We live in a world where what others think, say and believe matter more than ever. Online technology probably is the biggest influencing factor for this. The ability for online peer reviews, product-related chat groups, social media feeds and brand product review sections on websites to influence buying decisions is infinite. Think about your own circumstance; perhaps you were recently in the market for a new car. How did you go about the buying process? You probably went to a bunch of car manufacturer websites so you could read all about the vehicles of interest, their trim levels, options, prices and financing options. I am 100% certain you also went to other websites such as Edmunds or JD Power, or any of the thousands of websites dedicated to reviewing and assessing cars. You read expert opinions, owner comments, ratings and reviews. You likely even posted something on your Facebook wall about wanting feedback on specific cars from your friends. Maybe you went old school and just talked to your neighbours across the street. Whatever the case may be, you probably spent a ton of time and energy gaining as much information as you possibly could about various cars so that you could make the best decision possible.
What I described above is 100% and perfectly fine and normal. I do it all the time when I’m about to make a relatively big purchase, or something I know little about. I’m doing it now as I’m in the market to buy a bigger vehicle. But what happens when you spend too much time researching, collecting information or even “snooping around”? If you think about this question within the context of work perhaps you may have an interesting response. I am not overly confident about this theory but maybe there’s a certain threshold where spending too much time doing this actually impedes your ability to make decisions, take action, successfully perform work tasks or move forward. You have so much information and it becomes a daunting, and even impossible, task to sift through it all to make a decision. Or, because we have so much information at our fingertips via so many means that we crave finding out more. We don’t need it but the absence of knowing a small fact drives us to want to find out.

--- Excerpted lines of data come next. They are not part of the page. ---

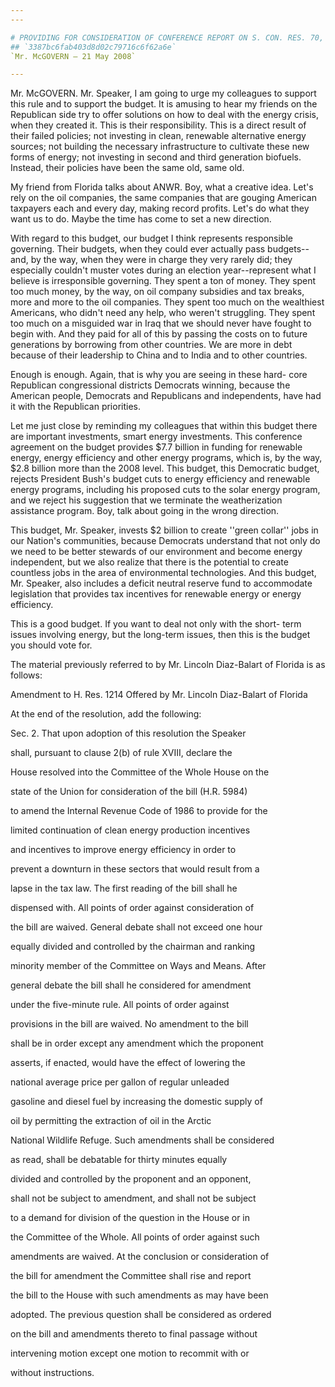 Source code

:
 ```yaml
---
---

# PROVIDING FOR CONSIDERATION OF CONFERENCE REPORT ON S. CON. RES. 70,  CONCURRENT RESOLUTION ON THE BUDGET FOR FISCAL YEAR 2009
## `3387bc6fab403d8d02c79716c6f62a6e`
`Mr. McGOVERN — 21 May 2008`

---
```



Mr. McGOVERN. Mr. Speaker, I am going to urge my colleagues to 
support this rule and to support the budget. It is amusing to hear my 
friends on the Republican side try to offer solutions on how to deal 
with the energy crisis, when they created it. This is their 
responsibility. This is a direct result of their failed policies; not 
investing in clean, renewable alternative energy sources; not building 
the necessary infrastructure to cultivate these new forms of energy; 
not investing in second and third generation biofuels. Instead, their 
policies have been the same old, same old.

My friend from Florida talks about ANWR. Boy, what a creative idea. 
Let's rely on the oil companies, the same companies that are gouging 
American taxpayers each and every day, making record profits. Let's do 
what they want us to do. Maybe the time has come to set a new 
direction.

With regard to this budget, our budget I think represents responsible 
governing. Their budgets, when they could ever actually pass budgets--
and, by the way, when they were in charge they very rarely did; they 
especially couldn't muster votes during an election year--represent 
what I believe is irresponsible governing. They spent a ton of money. 
They spent too much money, by the way, on oil company subsidies and tax 
breaks, more and more to the oil companies. They spent too much on the 
wealthiest Americans, who didn't need any help, who weren't struggling. 
They spent too much on a misguided war in Iraq that we should never 
have fought to begin with. And they paid for all of this by passing the 
costs on to future generations by borrowing from other countries. We 
are more in debt because of their leadership to China and to India and 
to other countries.

Enough is enough. Again, that is why you are seeing in these hard-
core Republican congressional districts Democrats winning, because the 
American people, Democrats and Republicans and independents, have had 
it with the Republican priorities.

Let me just close by reminding my colleagues that within this budget 
there are important investments, smart energy investments. This 
conference agreement on the budget provides $7.7 billion in funding for 
renewable energy, energy efficiency and other energy programs, which 
is, by the way, $2.8 billion more than the 2008 level. This budget, 
this Democratic budget, rejects President Bush's budget cuts to energy 
efficiency and renewable energy programs, including his proposed cuts 
to the solar energy program, and we reject his suggestion that we 
terminate the weatherization assistance program. Boy, talk about going 
in the wrong direction.

This budget, Mr. Speaker, invests $2 billion to create ''green 
collar'' jobs in our Nation's communities, because Democrats understand 
that not only do we need to be better stewards of our environment and 
become energy independent, but we also realize that there is the 
potential to create countless jobs in the area of environmental 
technologies. And this budget, Mr. Speaker, also includes a deficit 
neutral reserve fund to accommodate legislation that provides tax 
incentives for renewable energy or energy efficiency.

This is a good budget. If you want to deal not only with the short-
term issues involving energy, but the long-term issues, then this is 
the budget you should vote for.

The material previously referred to by Mr. Lincoln Diaz-Balart of 
Florida is as follows:

Amendment to H. Res. 1214 Offered by Mr. Lincoln Diaz-Balart of Florida




 At the end of the resolution, add the following:



 Sec. 2. That upon adoption of this resolution the Speaker 


 shall, pursuant to clause 2(b) of rule XVIII, declare the 


 House resolved into the Committee of the Whole House on the 


 state of the Union for consideration of the bill (H.R. 5984) 


 to amend the Internal Revenue Code of 1986 to provide for the 


 limited continuation of clean energy production incentives 


 and incentives to improve energy efficiency in order to 


 prevent a downturn in these sectors that would result from a 


 lapse in the tax law. The first reading of the bill shall he 


 dispensed with. All points of order against consideration of 


 the bill are waived. General debate shall not exceed one hour 


 equally divided and controlled by the chairman and ranking 


 minority member of the Committee on Ways and Means. After 


 general debate the bill shall he considered for amendment 


 under the five-minute rule. All points of order against 


 provisions in the bill are waived. No amendment to the bill 


 shall be in order except any amendment which the proponent 


 asserts, if enacted, would have the effect of lowering the 


 national average price per gallon of regular unleaded 


 gasoline and diesel fuel by increasing the domestic supply of 


 oil by permitting the extraction of oil in the Arctic 


 National Wildlife Refuge. Such amendments shall be considered 


 as read, shall be debatable for thirty minutes equally 


 divided and controlled by the proponent and an opponent, 


 shall not be subject to amendment, and shall not be subject 


 to a demand for division of the question in the House or in 


 the Committee of the Whole. All points of order against such 


 amendments are waived. At the conclusion or consideration of 


 the bill for amendment the Committee shall rise and report 


 the bill to the House with such amendments as may have been 


 adopted. The previous question shall be considered as ordered 


 on the bill and amendments thereto to final passage without 


 intervening motion except one motion to recommit with or 


 without instructions.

How does this type of impulsive behaviour impact us at work? Does it help or hinder? This goes back to my original thought about passing a certain threshold. I would argue that this threshold is multi-faceted. When you pass “the threshold”, whatever it is, you are actually impeding your ability to succeed as you’re simply wasting time. There is no further incremental value in continuing to “snoop around” so to speak. You already have enough information to satisfy your objectives but you continue on seeking out more. I picture this like a bell-curve. The vertical axis represents value, and the horizontal access represents time, or activity. The value rises the more time you spend until it hits a point where there is no incremental value to be gained. Then it starts to drop and it actually negatively impacts whatever you initially set out to do.
It’s interesting that I am writing this article because I have never thought about this topic before. Is it even a problem? Certain recent events in both my personal and work lives indicate that it is. It would be nice if we can just make a fricking decision and get on with life… eh!